Lines with the word "pubfiles" are the answer; copy each of them from the data below.

▸ Dataset records:
━━━━━━━━

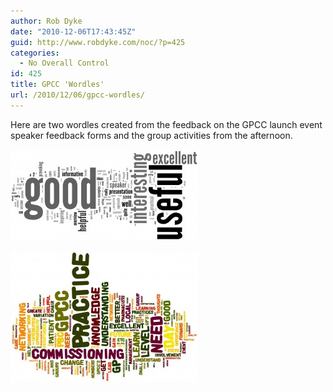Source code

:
```yaml
---
author: Rob Dyke
date: "2010-12-06T17:43:45Z"
guid: http://www.robdyke.com/noc/?p=425
categories:
  - No Overall Control
id: 425
title: GPCC 'Wordles'
url: /2010/12/06/gpcc-wordles/
---
```

Here are two wordles created from the feedback on the GPCC launch event speaker feedback forms and the group activities from the afternoon.

[<img class="aligncenter size-medium wp-image-423" title="GPCC Speaker feedback" src="/pubfiles/2010/12/GPCC-Speaker-feedback-300x147.jpg" alt="" width="300" height="147" />](/pubfiles/2010/12/GPCC-Speaker-feedback.jpg)

[<img class="aligncenter size-medium wp-image-424" title="GPCC Feedback" src="/pubfiles/2010/12/GPCC-Feedback-300x209.jpg" alt="" width="300" height="209" />](/pubfiles/2010/12/GPCC-Feedback.jpg)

━━━━━━━━

▸ ANSWER TO THIS PROBLEM:
[<img class="aligncenter size-medium wp-image-423" title="GPCC Speaker feedback" src="/pubfiles/2010/12/GPCC-Speaker-feedback-300x147.jpg" alt="" width="300" height="147" />](/pubfiles/2010/12/GPCC-Speaker-feedback.jpg)
[<img class="aligncenter size-medium wp-image-424" title="GPCC Feedback" src="/pubfiles/2010/12/GPCC-Feedback-300x209.jpg" alt="" width="300" height="209" />](/pubfiles/2010/12/GPCC-Feedback.jpg)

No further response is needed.